- What needs to be done
If a picture appears, leave it out, and reproduce exactly the lines from the start of the listing below through the one bearing "자세한 내용은 확인하십시오.".

■ ■ ■ ■

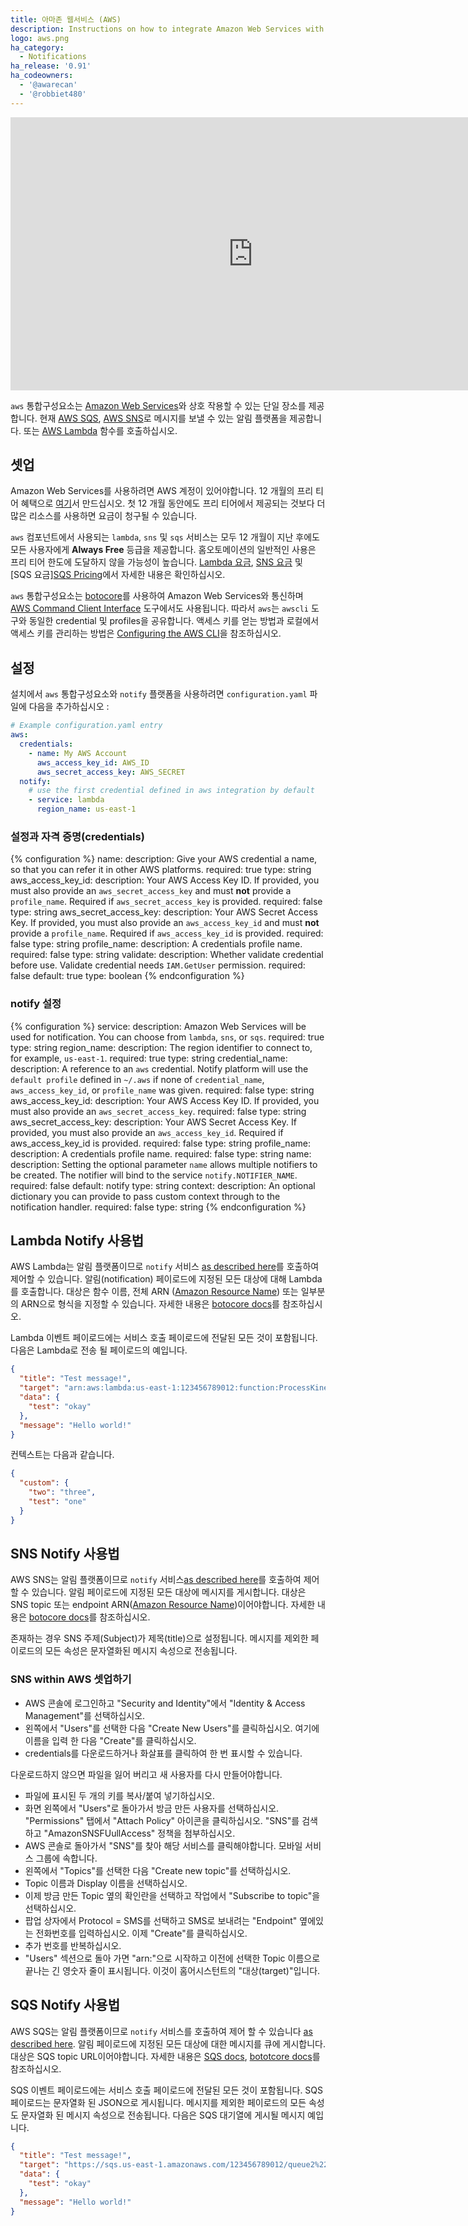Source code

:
 ```yaml
---
title: 아마존 웹서비스 (AWS)
description: Instructions on how to integrate Amazon Web Services with Home Assistant.
logo: aws.png
ha_category:
  - Notifications
ha_release: '0.91'
ha_codeowners:
  - '@awarecan'
  - '@robbiet480'
---
```


<div class='videoWrapper'>
<iframe width="776" height="437" src="https://www.youtube.com/embed/C_JTPwKuLX0" frameborder="0" allow="accelerometer; autoplay; encrypted-media; gyroscope; picture-in-picture" allowfullscreen></iframe>
</div>

`aws` 통합구성요소는 [Amazon Web Services](https://aws.amazon.com/)와 상호 작용할 수 있는 단일 장소를 제공합니다. 현재 [AWS SQS](https://aws.amazon.com/sqs/), [AWS SNS](https://aws.amazon.com/sns/)로 메시지를 보낼 수 있는 알림 플랫폼을 제공합니다. 또는 [AWS Lambda](https://aws.amazon.com/lambda/) 함수를 호출하십시오.

## 셋업

Amazon Web Services를 사용하려면 AWS 계정이 있어야합니다. 12 개월의 프리 티어 혜택으로 [여기](https://aws.amazon.com/free/)서 만드십시오. 첫 12 개월 동안에도 프리 티어에서 제공되는 것보다 더 많은 리소스를 사용하면 요금이 청구될 수 있습니다.

`aws` 컴포넌트에서 사용되는 `lambda`, `sns` 및 `sqs` 서비스는 모두 12 개월이 지난 후에도 모든 사용자에게 **Always Free** 등급을 제공합니다. 홈오토메이션의 일반적인 사용은 프리 티어 한도에 도달하지 않을 가능성이 높습니다. [Lambda 요금](https://aws.amazon.com/lambda/pricing/), [SNS 요금](https://aws.amazon.com/sns/pricing/) 및 [SQS 요금][SQS Pricing](https://aws.amazon.com/sqs/pricing/)에서 자세한 내용은 확인하십시오. 

`aws` 통합구성요소는 [botocore](https://botocore.amazonaws.com/v1/documentation/api/latest/index.html)를 사용하여 Amazon Web Services와 통신하며 [AWS Command Client Interface](https://aws.amazon.com/cli/) 도구에서도 사용됩니다. 따라서 `aws`는 `awscli` 도구와 동일한 credential 및 profiles을 공유합니다. 액세스 키를 얻는 방법과 로컬에서 액세스 키를 관리하는 방법은 [Configuring the AWS CLI](https://docs.aws.amazon.com/cli/latest/userguide/cli-chap-configure.html)을 참조하십시오.  

## 설정

설치에서 `aws` 통합구성요소와 `notify` 플랫폼을 사용하려면 `configuration.yaml` 파일에 다음을 추가하십시오 :

```yaml
# Example configuration.yaml entry
aws:
  credentials:
    - name: My AWS Account
      aws_access_key_id: AWS_ID
      aws_secret_access_key: AWS_SECRET
  notify:
    # use the first credential defined in aws integration by default
    - service: lambda
      region_name: us-east-1
```

### 설정과 자격 증명(credentials)

{% configuration %}
name:
  description: Give your AWS credential a name, so that you can refer it in other AWS platforms.
  required: true
  type: string
aws_access_key_id:
  description: Your AWS Access Key ID. If provided, you must also provide an `aws_secret_access_key` and must **not** provide a `profile_name`. Required if `aws_secret_access_key` is provided.
  required: false
  type: string
aws_secret_access_key:
  description: Your AWS Secret Access Key. If provided, you must also provide an `aws_access_key_id` and must **not** provide a `profile_name`. Required if `aws_access_key_id` is provided.
  required: false
  type: string
profile_name:
  description: A credentials profile name.
  required: false
  type: string
validate:
  description: Whether validate credential before use. Validate credential needs `IAM.GetUser` permission.
  required: false
  default: true
  type: boolean
{% endconfiguration %}

### notify 설정

{% configuration %}
service:
  description: Amazon Web Services will be used for notification. You can choose from `lambda`, `sns`, or `sqs`.
  required: true
  type: string
region_name:
  description: The region identifier to connect to, for example, `us-east-1`.
  required: true
  type: string
credential_name:
  description: A reference to an `aws` credential. Notify platform will use the `default profile` defined in `~/.aws` if none of `credential_name`, `aws_access_key_id`, or `profile_name` was given.
  required: false
  type: string
aws_access_key_id:
  description: Your AWS Access Key ID. If provided, you must also provide an `aws_secret_access_key`.
  required: false
  type: string
aws_secret_access_key:
  description: Your AWS Secret Access Key. If provided, you must also provide an `aws_access_key_id`. Required if aws_access_key_id is provided.
  required: false
  type: string
profile_name:
  description: A credentials profile name.
  required: false
  type: string
name:
  description: Setting the optional parameter `name` allows multiple notifiers to be created. The notifier will bind to the service `notify.NOTIFIER_NAME`.
  required: false
  default: notify
  type: string
context:
  description: An optional dictionary you can provide to pass custom context through to the notification handler.
  required: false
  type: string
{% endconfiguration %}

## Lambda Notify 사용법

AWS Lambda는 알림 플랫폼이므로 `notify` 서비스 [as described here](/integrations/notify/)를 호출하여 제어할 수 있습니다. 알림(notification) 페이로드에 지정된 모든 대상에 대해 Lambda를 호출합니다. 대상은 함수 이름, 전체 ARN ([Amazon Resource Name](https://docs.aws.amazon.com/general/latest/gr/aws-arns-and-namespaces.html)) 또는 일부분의 ARN으로 형식을 지정할 수 있습니다. 자세한 내용은 [botocore docs](https://botocore.amazonaws.com/v1/documentation/api/latest/reference/services/lambda.html#Lambda.Client.invoke)를 참조하십시오.

Lambda 이벤트 페이로드에는 서비스 호출 페이로드에 전달된 모든 것이 포함됩니다. 다음은 Lambda로 전송 될 페이로드의 예입니다.

```json
{
  "title": "Test message!",
  "target": "arn:aws:lambda:us-east-1:123456789012:function:ProcessKinesisRecords",
  "data": {
    "test": "okay"
  },
  "message": "Hello world!"
}
```

컨텍스트는 다음과 같습니다.

```json
{
  "custom": {
    "two": "three",
    "test": "one"
  }
}
```

## SNS Notify 사용법

AWS SNS는 알림 플랫폼이므로 `notify` 서비스[as described here](/integrations/notify/)를 호출하여 제어 할 수 있습니다. 알림 페이로드에 지정된 모든 대상에 메시지를 게시합니다. 대상은 SNS topic 또는 endpoint ARN([Amazon Resource Name](https://docs.aws.amazon.com/general/latest/gr/aws-arns-and-namespaces.html))이어야합니다. 자세한 내용은 [botocore docs](https://botocore.amazonaws.com/v1/documentation/api/latest/reference/services/sns.html#SNS.Client.publish)를 참조하십시오.

존재하는 경우 SNS 주제(Subject)가 제목(title)으로 설정됩니다. 메시지를 제외한 페이로드의 모든 속성은 문자열화된 메시지 속성으로 전송됩니다.

### SNS within AWS 셋업하기

- AWS 콘솔에 로그인하고 "Security and Identity"에서 "Identity & Access Management"를 선택하십시오.
- 왼쪽에서 "Users"를 선택한 다음 "Create New Users"를 클릭하십시오. 여기에 이름을 입력 한 다음 "Create"를 클릭하십시오.
- credentials를 다운로드하거나 화살표를 클릭하여 한 번 표시할 수 있습니다.

<div class='note warning'>
다운로드하지 않으면 파일을 잃어 버리고 새 사용자를 다시 만들어야합니다.
</div>

- 파일에 표시된 두 개의 키를 복사/붙여 넣기하십시오. 
- 화면 왼쪽에서 "Users"로 돌아가서 방금 만든 사용자를 선택하십시오. "Permissions" 탭에서 "Attach Policy" 아이콘을 클릭하십시오. "SNS"를 검색하고 "AmazonSNSFUullAccess" 정책을 첨부하십시오.
- AWS 콘솔로 돌아가서 "SNS"를 찾아 해당 서비스를 클릭해야합니다. 모바일 서비스 그룹에 속합니다.
- 왼쪽에서 "Topics"를 선택한 다음 "Create new topic"를 선택하십시오.
- Topic 이름과 Display 이름을 선택하십시오.
- 이제 방금 만든 Topic 옆의 확인란을 선택하고 작업에서 "Subscribe to topic"을 선택하십시오.
- 팝업 상자에서 Protocol = SMS를 선택하고 SMS로 보내려는 "Endpoint" 옆에있는 전화번호를 입력하십시오. 이제 "Create"를 클릭하십시오.
- 추가 번호를 반복하십시오.
- "Users" 섹션으로 돌아 가면 "arn:"으로 시작하고 이전에 선택한 Topic 이름으로 끝나는 긴 영숫자 줄이 표시됩니다. 이것이 홈어시스턴트의 "대상(target)"입니다.

## SQS Notify 사용법

AWS SQS는 알림 플랫폼이므로 `notify` 서비스를 호출하여 제어 할 수 있습니다 [as described here](/integrations/notify/). 알림 페이로드에 지정된 모든 대상에 대한 메시지를 큐에 게시합니다. 대상은 SQS topic URL이어야합니다. 자세한 내용은 [SQS docs](https://docs.aws.amazon.com/AWSSimpleQueueService/latest/SQSDeveloperGuide/ImportantIdentifiers.html),  [bototcore docs](https://botocore.amazonaws.com/v1/documentation/api/latest/reference/services/sqs.html#SQS.Client.send_message)를 참조하십시오.

SQS 이벤트 페이로드에는 서비스 호출 페이로드에 전달된 모든 것이 포함됩니다. SQS 페이로드는 문자열화 된 JSON으로 게시됩니다. 메시지를 제외한 페이로드의 모든 속성도 문자열화 된 메시지 속성으로 전송됩니다. 다음은 SQS 대기열에 게시될 메시지 예입니다.

```json
{
  "title": "Test message!",
  "target": "https://sqs.us-east-1.amazonaws.com/123456789012/queue2%22",
  "data": {
    "test": "okay"
  },
  "message": "Hello world!"
}
```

■ ■ ■ ■

- Your response
Source code

:
 ```yaml
---
title: 아마존 웹서비스 (AWS)
description: Instructions on how to integrate Amazon Web Services with Home Assistant.
logo: aws.png
ha_category:
  - Notifications
ha_release: '0.91'
ha_codeowners:
  - '@awarecan'
  - '@robbiet480'
---
```


<div class='videoWrapper'>
<iframe width="776" height="437" src="https://www.youtube.com/embed/C_JTPwKuLX0" frameborder="0" allow="accelerometer; autoplay; encrypted-media; gyroscope; picture-in-picture" allowfullscreen></iframe>
</div>

`aws` 통합구성요소는 [Amazon Web Services](https://aws.amazon.com/)와 상호 작용할 수 있는 단일 장소를 제공합니다. 현재 [AWS SQS](https://aws.amazon.com/sqs/), [AWS SNS](https://aws.amazon.com/sns/)로 메시지를 보낼 수 있는 알림 플랫폼을 제공합니다. 또는 [AWS Lambda](https://aws.amazon.com/lambda/) 함수를 호출하십시오.

## 셋업

Amazon Web Services를 사용하려면 AWS 계정이 있어야합니다. 12 개월의 프리 티어 혜택으로 [여기](https://aws.amazon.com/free/)서 만드십시오. 첫 12 개월 동안에도 프리 티어에서 제공되는 것보다 더 많은 리소스를 사용하면 요금이 청구될 수 있습니다.

`aws` 컴포넌트에서 사용되는 `lambda`, `sns` 및 `sqs` 서비스는 모두 12 개월이 지난 후에도 모든 사용자에게 **Always Free** 등급을 제공합니다. 홈오토메이션의 일반적인 사용은 프리 티어 한도에 도달하지 않을 가능성이 높습니다. [Lambda 요금](https://aws.amazon.com/lambda/pricing/), [SNS 요금](https://aws.amazon.com/sns/pricing/) 및 [SQS 요금][SQS Pricing](https://aws.amazon.com/sqs/pricing/)에서 자세한 내용은 확인하십시오. 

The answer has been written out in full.